#### PROBLEM DETAILS:
Restate verbatim the span of lines below between the line with "- [[17]](#ref-17) N." and the line with "- [[18]](#ref-18) H.", including those two lines, and only that span.

BEGIN

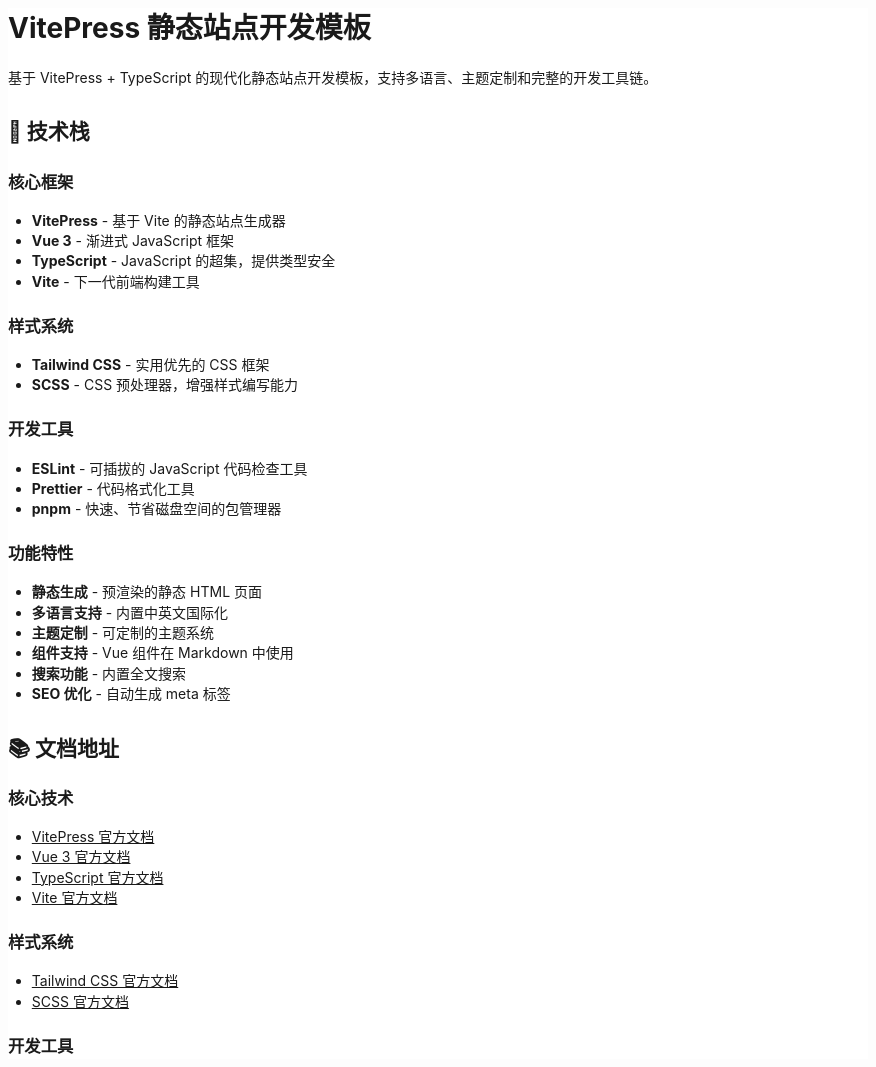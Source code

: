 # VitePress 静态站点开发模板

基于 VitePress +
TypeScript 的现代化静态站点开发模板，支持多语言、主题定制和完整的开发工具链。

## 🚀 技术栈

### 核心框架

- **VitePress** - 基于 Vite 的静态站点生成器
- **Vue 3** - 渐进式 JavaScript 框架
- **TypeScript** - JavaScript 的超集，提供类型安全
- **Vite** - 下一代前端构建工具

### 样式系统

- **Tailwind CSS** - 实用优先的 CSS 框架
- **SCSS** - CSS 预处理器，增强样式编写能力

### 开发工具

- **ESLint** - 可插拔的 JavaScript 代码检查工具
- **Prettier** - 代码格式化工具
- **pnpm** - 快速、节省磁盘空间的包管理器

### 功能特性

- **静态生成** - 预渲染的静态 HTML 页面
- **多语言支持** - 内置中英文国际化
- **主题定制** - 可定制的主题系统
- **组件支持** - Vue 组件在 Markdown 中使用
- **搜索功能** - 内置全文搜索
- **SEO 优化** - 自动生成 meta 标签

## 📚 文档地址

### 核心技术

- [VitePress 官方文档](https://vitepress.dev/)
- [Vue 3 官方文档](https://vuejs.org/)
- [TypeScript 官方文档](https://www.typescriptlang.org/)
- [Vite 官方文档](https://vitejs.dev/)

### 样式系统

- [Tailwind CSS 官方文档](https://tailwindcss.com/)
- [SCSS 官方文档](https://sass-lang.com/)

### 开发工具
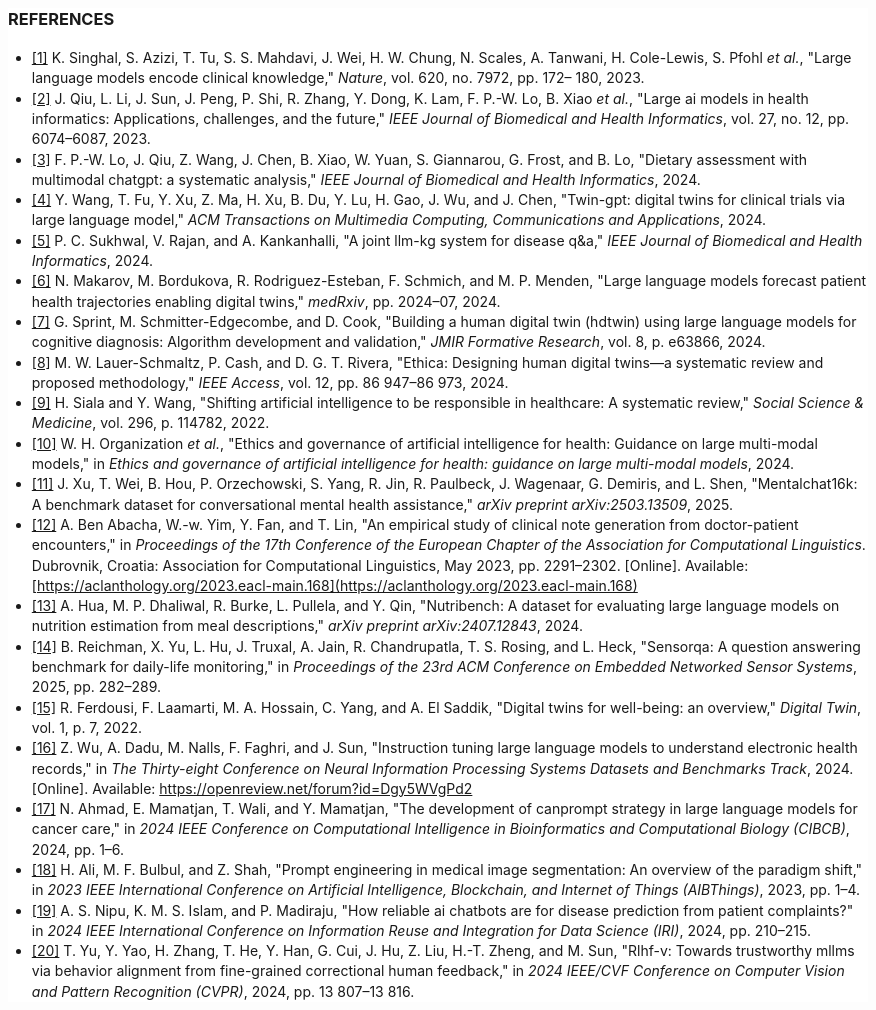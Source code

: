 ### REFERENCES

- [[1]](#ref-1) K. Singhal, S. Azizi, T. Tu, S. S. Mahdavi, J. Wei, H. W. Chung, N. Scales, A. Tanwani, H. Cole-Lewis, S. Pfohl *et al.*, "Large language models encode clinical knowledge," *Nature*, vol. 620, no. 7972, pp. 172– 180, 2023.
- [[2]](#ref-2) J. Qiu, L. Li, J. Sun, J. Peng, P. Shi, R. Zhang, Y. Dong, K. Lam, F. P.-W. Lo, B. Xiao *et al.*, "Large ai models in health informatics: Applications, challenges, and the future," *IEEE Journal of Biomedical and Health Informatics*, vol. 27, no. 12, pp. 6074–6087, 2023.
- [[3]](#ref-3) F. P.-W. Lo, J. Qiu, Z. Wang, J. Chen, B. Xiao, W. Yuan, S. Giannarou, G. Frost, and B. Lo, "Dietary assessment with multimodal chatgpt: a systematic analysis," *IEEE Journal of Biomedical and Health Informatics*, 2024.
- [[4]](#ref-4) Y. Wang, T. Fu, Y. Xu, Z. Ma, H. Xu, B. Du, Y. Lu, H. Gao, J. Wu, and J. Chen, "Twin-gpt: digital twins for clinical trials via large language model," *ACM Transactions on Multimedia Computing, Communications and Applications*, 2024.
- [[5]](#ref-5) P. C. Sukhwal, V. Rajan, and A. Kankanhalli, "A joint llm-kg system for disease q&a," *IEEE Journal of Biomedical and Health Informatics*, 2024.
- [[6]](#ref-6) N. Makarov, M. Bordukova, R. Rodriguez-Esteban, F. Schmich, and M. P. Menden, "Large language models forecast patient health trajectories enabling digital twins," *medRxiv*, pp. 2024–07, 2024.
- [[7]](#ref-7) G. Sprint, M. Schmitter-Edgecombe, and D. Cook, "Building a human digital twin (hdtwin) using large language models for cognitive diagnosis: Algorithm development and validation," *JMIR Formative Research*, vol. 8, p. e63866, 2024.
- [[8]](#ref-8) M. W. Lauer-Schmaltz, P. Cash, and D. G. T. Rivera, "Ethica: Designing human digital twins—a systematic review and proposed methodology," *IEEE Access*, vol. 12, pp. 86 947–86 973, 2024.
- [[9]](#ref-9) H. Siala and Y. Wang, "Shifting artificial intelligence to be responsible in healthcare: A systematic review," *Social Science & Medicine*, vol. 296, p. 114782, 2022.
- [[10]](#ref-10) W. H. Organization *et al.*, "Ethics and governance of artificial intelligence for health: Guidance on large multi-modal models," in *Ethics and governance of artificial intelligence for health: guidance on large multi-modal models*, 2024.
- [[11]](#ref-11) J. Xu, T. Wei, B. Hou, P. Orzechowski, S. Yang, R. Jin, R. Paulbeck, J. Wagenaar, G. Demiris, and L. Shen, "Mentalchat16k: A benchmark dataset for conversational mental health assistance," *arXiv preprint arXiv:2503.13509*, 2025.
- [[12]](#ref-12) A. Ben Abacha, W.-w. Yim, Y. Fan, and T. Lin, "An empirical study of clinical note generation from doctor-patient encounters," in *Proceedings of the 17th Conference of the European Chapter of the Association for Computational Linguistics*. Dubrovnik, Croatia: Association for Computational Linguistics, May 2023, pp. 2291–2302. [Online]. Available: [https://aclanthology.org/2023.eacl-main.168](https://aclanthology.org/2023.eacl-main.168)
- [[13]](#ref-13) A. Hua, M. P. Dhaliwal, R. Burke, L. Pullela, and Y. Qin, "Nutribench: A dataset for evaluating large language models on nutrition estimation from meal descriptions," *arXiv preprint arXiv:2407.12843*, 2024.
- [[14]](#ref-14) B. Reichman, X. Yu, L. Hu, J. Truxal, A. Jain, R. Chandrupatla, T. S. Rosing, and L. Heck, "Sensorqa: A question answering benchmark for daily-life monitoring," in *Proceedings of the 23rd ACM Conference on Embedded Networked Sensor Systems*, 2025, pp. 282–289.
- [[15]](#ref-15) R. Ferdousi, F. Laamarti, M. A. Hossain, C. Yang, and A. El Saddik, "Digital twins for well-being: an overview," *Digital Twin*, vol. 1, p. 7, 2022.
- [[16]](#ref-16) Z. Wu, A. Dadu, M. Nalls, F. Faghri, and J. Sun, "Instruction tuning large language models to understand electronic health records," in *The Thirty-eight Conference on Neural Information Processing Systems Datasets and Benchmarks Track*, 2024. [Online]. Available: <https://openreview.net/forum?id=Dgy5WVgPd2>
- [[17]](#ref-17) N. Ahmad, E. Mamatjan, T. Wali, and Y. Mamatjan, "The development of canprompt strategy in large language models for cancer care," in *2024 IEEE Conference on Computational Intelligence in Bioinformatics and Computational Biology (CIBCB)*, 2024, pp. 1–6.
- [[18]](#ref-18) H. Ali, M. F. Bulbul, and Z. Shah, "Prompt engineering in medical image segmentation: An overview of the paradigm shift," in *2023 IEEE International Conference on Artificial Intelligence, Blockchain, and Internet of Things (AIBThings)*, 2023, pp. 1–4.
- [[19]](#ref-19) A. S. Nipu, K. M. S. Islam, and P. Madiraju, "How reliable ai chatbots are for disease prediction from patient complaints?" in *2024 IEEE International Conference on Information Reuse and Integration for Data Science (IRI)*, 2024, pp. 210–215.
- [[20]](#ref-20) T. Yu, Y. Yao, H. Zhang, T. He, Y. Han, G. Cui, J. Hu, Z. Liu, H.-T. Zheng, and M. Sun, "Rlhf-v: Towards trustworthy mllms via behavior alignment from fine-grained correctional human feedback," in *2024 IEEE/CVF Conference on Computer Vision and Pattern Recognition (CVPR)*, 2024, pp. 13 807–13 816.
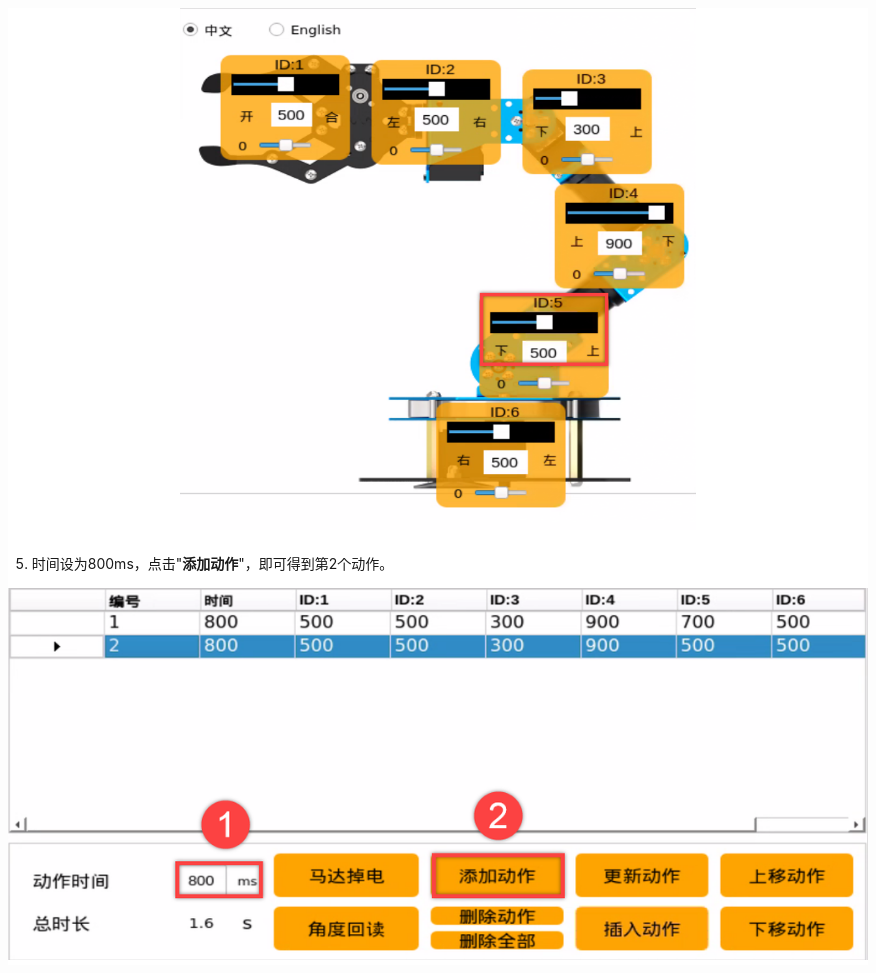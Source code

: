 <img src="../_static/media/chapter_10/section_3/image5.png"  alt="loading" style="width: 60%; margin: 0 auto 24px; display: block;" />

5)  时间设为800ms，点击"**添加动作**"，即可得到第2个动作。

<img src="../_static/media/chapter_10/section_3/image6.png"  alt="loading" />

END

#### ANSWER SECTION:
- [[17]](#ref-17) N. Ahmad, E. Mamatjan, T. Wali, and Y. Mamatjan, "The development of canprompt strategy in large language models for cancer care," in *2024 IEEE Conference on Computational Intelligence in Bioinformatics and Computational Biology (CIBCB)*, 2024, pp. 1–6.
- [[18]](#ref-18) H. Ali, M. F. Bulbul, and Z. Shah, "Prompt engineering in medical image segmentation: An overview of the paradigm shift," in *2023 IEEE International Conference on Artificial Intelligence, Blockchain, and Internet of Things (AIBThings)*, 2023, pp. 1–4.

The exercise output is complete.